**Assignment**
Each line below that includes the word "normalise" is to be reported.

**Given entries**
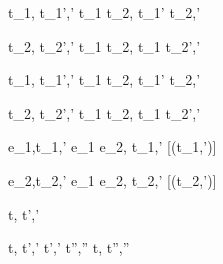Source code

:   {t_1,\sigma {} t_1',\sigma'}
  {t_1 \Pair t_2,\sigma {} t_1' \Pair t_2,\sigma'}

  {t_2,\sigma {} t_2',\sigma'}
  {t_1 \Pair t_2,\sigma {} t_1 \Pair t_2',\sigma'}


  {t_1,\sigma {} t_1',\sigma'}
  {t_1 \Choose t_2,\sigma {} t_1' \Choose t_2,\sigma'}

  {t_2,\sigma {} t_2',\sigma' }
  {t_1 \Choose t_2,\sigma {} t_1 \Choose t_2',\sigma'}


  {e_1,\sigma \normalise t_1,\sigma'}
  {e_1 \Pick e_2,\sigma \xrightarrow[]{\Left} t_1,\sigma'}
  [\neg\Failing(t_1,\sigma')]

  {e_2,\sigma \normalise t_2,\sigma'}
  {e_1 \Pick e_2,\sigma \xrightarrow[]{\Right} t_2,\sigma'}
  [\neg\Failing(t_2,\sigma')]




  {t,\sigma {} t',\sigma'}



  {t,\sigma {} t',\sigma' \Quad
   t',\sigma' \normalise t'',\sigma''}
  {t,\sigma {} t'',\sigma''}
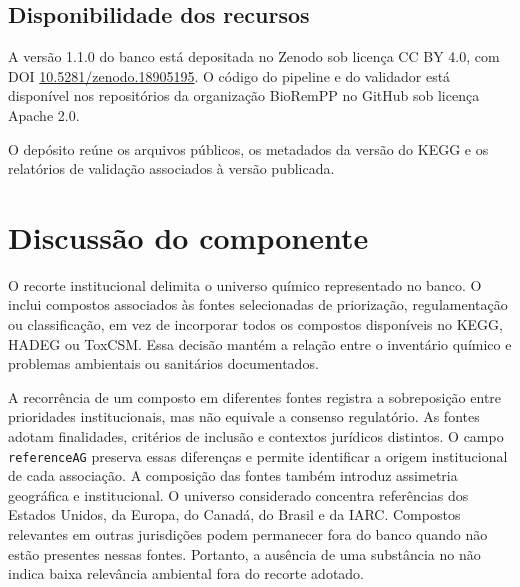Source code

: \subsection{Disponibilidade dos recursos}

A versão 1.1.0 do banco está depositada no Zenodo sob licença CC BY 4.0,
com DOI
\href{https://doi.org/10.5281/zenodo.18905195}
{10.5281/zenodo.18905195}. O código do pipeline e do validador está
disponível nos repositórios da organização BioRemPP no GitHub sob licença
Apache 2.0.

O depósito reúne os arquivos públicos, os metadados da versão do KEGG e os
relatórios de validação associados à versão publicada.

\section{Discussão do componente}
\label{sec:c1-discussao}

O recorte institucional delimita o universo químico representado no banco. O
\biorempp{} inclui compostos associados às fontes selecionadas de
priorização, regulamentação ou classificação, em vez de incorporar todos os
compostos disponíveis no KEGG, HADEG ou ToxCSM. Essa decisão mantém a relação
entre o inventário químico e problemas ambientais ou sanitários documentados.

A recorrência de um composto em diferentes fontes registra a sobreposição
entre prioridades institucionais, mas não equivale a consenso regulatório.
As fontes adotam finalidades, critérios de inclusão e contextos jurídicos
distintos. O campo \texttt{referenceAG} preserva essas diferenças e permite
identificar a origem institucional de cada associação. A composição das fontes também introduz assimetria geográfica e institucional.
O universo considerado concentra referências dos Estados Unidos, da Europa,
do Canadá, do Brasil e da IARC. Compostos relevantes em outras jurisdições
podem permanecer fora do banco quando não estão presentes nessas fontes.
Portanto, a ausência de uma substância no \biorempp{} não indica baixa
relevância ambiental fora do recorte adotado.

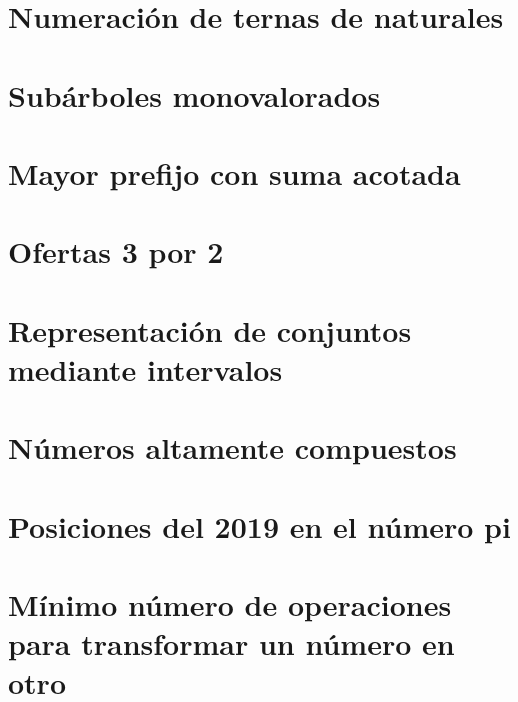 \documentclass[a4paper,12pt,twoside]{book}
\begin{document}
\chapter{Numeración de ternas de naturales}
\label{190109}

\chapter{Subárboles monovalorados}
\label{190110}

\chapter{Mayor prefijo con suma acotada}
\label{190111}


\chapter{Ofertas 3 por 2}
\label{190114}

\chapter{Representación de conjuntos mediante intervalos}
\label{190115}

\chapter{Números altamente compuestos}
\label{190116}

\chapter{Posiciones del 2019 en el número pi}
\label{190117}

\chapter{Mínimo número de operaciones para transformar
  un número en otro}
\label{190118}

\end{document}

**Answer to this task**
  {e_1,\sigma \normalise t_1,\sigma'}
  {e_2,\sigma \normalise t_2,\sigma'}
   t',\sigma' \normalise t'',\sigma''}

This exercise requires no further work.